Content-Type: TEXT/PLAIN; charset=US-ASCII
Sender: owner-linux-mm@kvack.org
Return-Path: <owner-linux-mm@kvack.org>
To: Benjamin Herrenschmidt <benh@kernel.crashing.org>
Cc: linux-mm@kvack.org, Nick Piggin <nickpiggin@yahoo.com.au>
List-ID: <linux-mm.kvack.org>

On Fri, 13 Jul 2007, Benjamin Herrenschmidt wrote:
> 
> I don't care about the small macros that just set/test bits like
> pte_exec. I want to remove the ones that do more than that and are
> unused (ptep_test_and_clear_dirty() was a good example, there was some
> semantics subtleties vs. flushing or not flusing, etc...). Those things
> need to go if they aren't used.

Yes, David Rientjes and Zach Amsden and I kept going back and forth
over its sister ptep_test_and_clear_young(): it is hard to work out
where to place what kind of flush, particularly when it has no users.
Martin eliminating ptep_test_and_clear_dirty looked like a good answer.

> I'll have a look after the next -mm to see what's left. There may be
> nothing left to cleanup :-)

It sounds like I misunderstood how far your cleanup was to reach.
Maybe there isn't such a big multi-arch-build deal as I implied.
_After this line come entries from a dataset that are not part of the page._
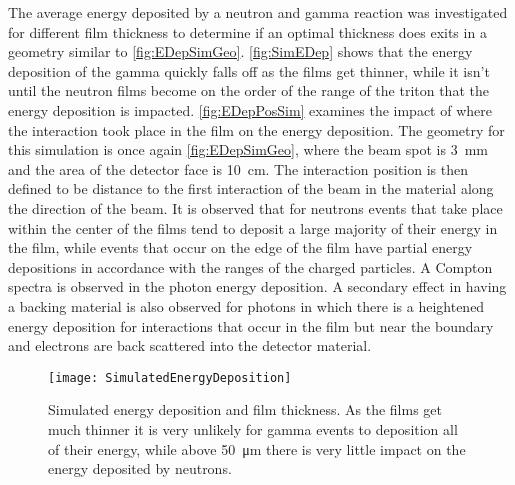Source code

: The average energy deposited by a neutron and gamma reaction was investigated for different film thickness to determine if an optimal thickness does exits in a geometry similar to \autoref{fig:EDepSimGeo}.
\autoref{fig:SimEDep} shows that the energy deposition of the gamma quickly falls off as the films get thinner, while it isn't until the neutron films become on the order of the range of the triton that the energy deposition is impacted.
\autoref{fig:EDepPosSim} examines the impact of where the interaction took place in the film on the energy deposition.
The geometry for this simulation is once again \autoref{fig:EDepSimGeo}, where the beam spot is \SI{3}{\mm} and the area of the detector face is \SI{10}{\cm}. 
The interaction position is then defined to be distance to the first interaction of the beam in the material along the direction of the beam.
It is observed that for neutrons events that take place within the center of the films tend to deposit a large majority of their energy in the film, while events that occur on the edge of the film have partial energy depositions in accordance with the ranges of the charged particles.
A Compton spectra is observed in the photon energy deposition. 
A secondary effect in having a backing material is also observed for photons in which there is a heightened energy deposition for interactions that occur in the film but near the boundary and electrons are back scattered into the detector material.
\begin{figure}
  \centering
  \texttt{[image: SimulatedEnergyDeposition]}
  \caption[Simulated Energy Deposition and Film Thickness]{Simulated energy deposition and film thickness.  As the films get much thinner it is very unlikely for gamma events to deposition all of their energy, while above \SI{50}{\um} there is very little impact on the energy deposited by neutrons.}
  \label{fig:SimEDep}
\end{figure}

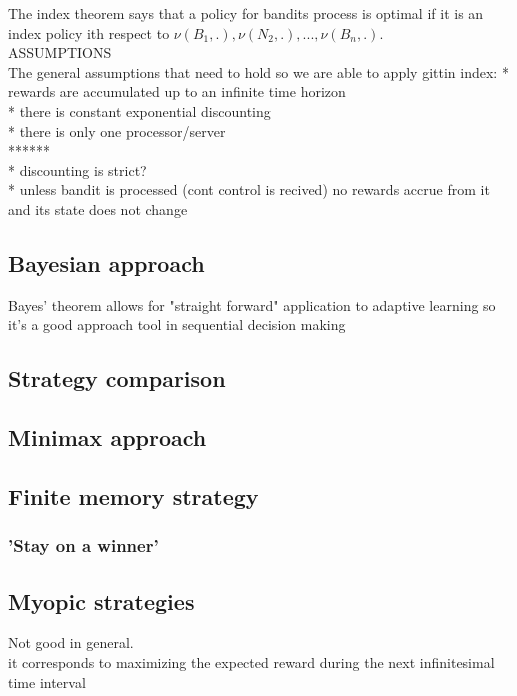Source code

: \documentclass[12pt, a4paper, pdflatex, leqno]{report}
\begin{document}
The index theorem says that a policy for bandits process is optimal if it is an index policy ith respect to $\nu(B_1, .), \nu(N_2, .), ... , \nu(B_n, .)$.\\


ASSUMPTIONS\\
The general assumptions that need to hold so we are able to apply gittin index:
* rewards are accumulated up to an infinite time horizon\\
* there is constant exponential discounting\\
* there is only one processor/server\\
******\\
* discounting is strict?\\
* unless bandit is processed (cont control is recived) no rewards accrue from it and its state does not change\\

\subsection{Bayesian approach}
Bayes' theorem allows for "straight forward" application to adaptive learning so it's a good approach tool in sequential decision making 

\subsection{Strategy comparison}

\subsection{Minimax approach}

\subsection{Finite memory strategy}
\subsubsection{'Stay on a winner'}

\subsection{Myopic strategies}
Not good in general.\\

it corresponds to maximizing the expected reward during the next infinitesimal time interval
\end{document}
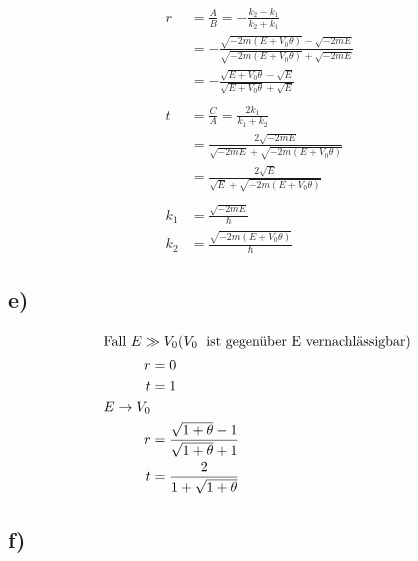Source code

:     \begin{align*}
        r  &= \frac{A}{B} = -\frac{k_2-k_1}{k_2+k_1}\\
        &= -\frac{\sqrt{-2m(E+V_0\theta)} - \sqrt{-2mE}}{\sqrt{-2m(E+V_0\theta)} + \sqrt{-2mE}}\\
        &= -\frac{\sqrt{E+V_0\theta} - \sqrt{E}}{\sqrt{E+V_0\theta} + \sqrt{E}}\\
        \\
        t &= \frac{C}{A} = \frac{2k_1}{k_1 + k_2}\\
        &= \frac{2\sqrt{-2mE}}{\sqrt{-2mE} + \sqrt{-2m(E+V_0\theta)}}\\
        &= \frac{2\sqrt{E}}{\sqrt{E} + \sqrt{-2m(E+V_0\theta)}}\\
        \\
        k_1 &= \frac{\sqrt{-2mE}}{\hbar}\\
        k_2 &= \frac{\sqrt{-2m(E+V_0\theta)}}{\hbar}
    \end{align*}

\subsection{e)}

    \begin{align*}
        \intertext{Fall $E \gg V_0  (V_0\;$ ist gegen\"uber E vernachl\"assigbar)
        }
        r &= 0\\
        t &= 1\\
        E \rightarrow V_0\\
        r &= \frac{\sqrt{1+\theta}-1}{\sqrt{1+\theta}+1}\\
        t &= \frac{2}{1+\sqrt{1+\theta}}
    \end{align*}

\subsection{f)}

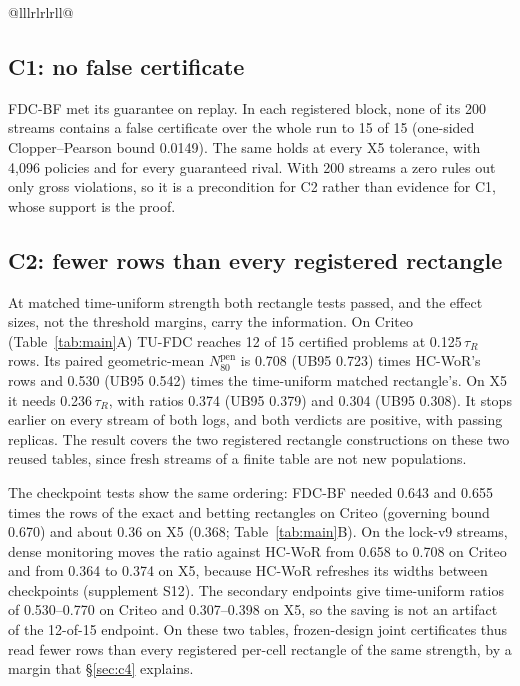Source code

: \documentclass[sigconf,anonymous,review]{acmart}
\newcommand{\Npen}{N_{80}^{\text{pen}}}
\begin{document}
\begin{table}[t]
\begin{tabular}{@{}lllrlrlrll@{}}
\midrule
{} \\
\bottomrule
\end{tabular}
\end{table}

\subsection{C1: no false certificate}\label{sec:c1}

FDC-BF met its guarantee on replay. In each registered block, none of its 200 streams contains a false certificate over the whole run to 15 of 15 (one-sided Clopper--Pearson bound 0.0149). The same holds at every X5 tolerance, with 4,096 policies and for every guaranteed rival. With 200 streams a zero rules out only gross violations, so it is a precondition for C2 rather than evidence for C1, whose support is the proof.

\subsection{C2: fewer rows than every registered rectangle}\label{sec:c2}

At matched time-uniform strength both rectangle tests passed, and the effect sizes, not the threshold margins, carry the information. On Criteo (Table~\ref{tab:main}A) TU-FDC reaches 12 of 15 certified problems at 0.125\,$\tau_R$ rows. Its paired geometric-mean $\Npen$ is 0.708 (UB95 0.723) times HC-WoR's rows and 0.530 (UB95 0.542) times the time-uniform matched rectangle's. On X5 it needs 0.236\,$\tau_R$, with ratios 0.374 (UB95 0.379) and 0.304 (UB95 0.308). It stops earlier on every stream of both logs, and both verdicts are positive, with passing replicas. The result covers the two registered rectangle constructions on these two reused tables, since fresh streams of a finite table are not new populations.

The checkpoint tests show the same ordering: FDC-BF needed 0.643 and 0.655 times the rows of the exact and betting rectangles on Criteo (governing bound 0.670) and about 0.36 on X5 (0.368; Table~\ref{tab:main}B). On the lock-v9 streams, dense monitoring moves the ratio against HC-WoR from 0.658 to 0.708 on Criteo and from 0.364 to 0.374 on X5, because HC-WoR refreshes its widths between checkpoints (supplement S12). The secondary endpoints give time-uniform ratios of 0.530--0.770 on Criteo and 0.307--0.398 on X5, so the saving is not an artifact of the 12-of-15 endpoint. On these two tables, frozen-design joint certificates thus read fewer rows than every registered per-cell rectangle of the same strength, by a margin that \S\ref{sec:c4} explains.
\end{document}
Here's the 2.6.22 version of what I worked on just after 2.6.16.
As I said before, if you find it useful to build upon, do so;
but if not, not.  From something you said earlier, I've a
feeling we'll be fighting over where to place the TLB flushes,
inside or outside the page table lock.

A few notes:

Keep in mind: hard to have low preemption latency with decent throughput
in zap_pte_range - easier than it once was now the ptl is taken lower down,
but big problem when truncation/invalidation holds i_mmap_lock to scan the
vma prio_tree - drop that lock and it has to restart.  Not satisfactorily
solved yet (sometimes I think we should collapse the prio_tree into a list
for the duration of the unmapping: no problem putting a marker in the list).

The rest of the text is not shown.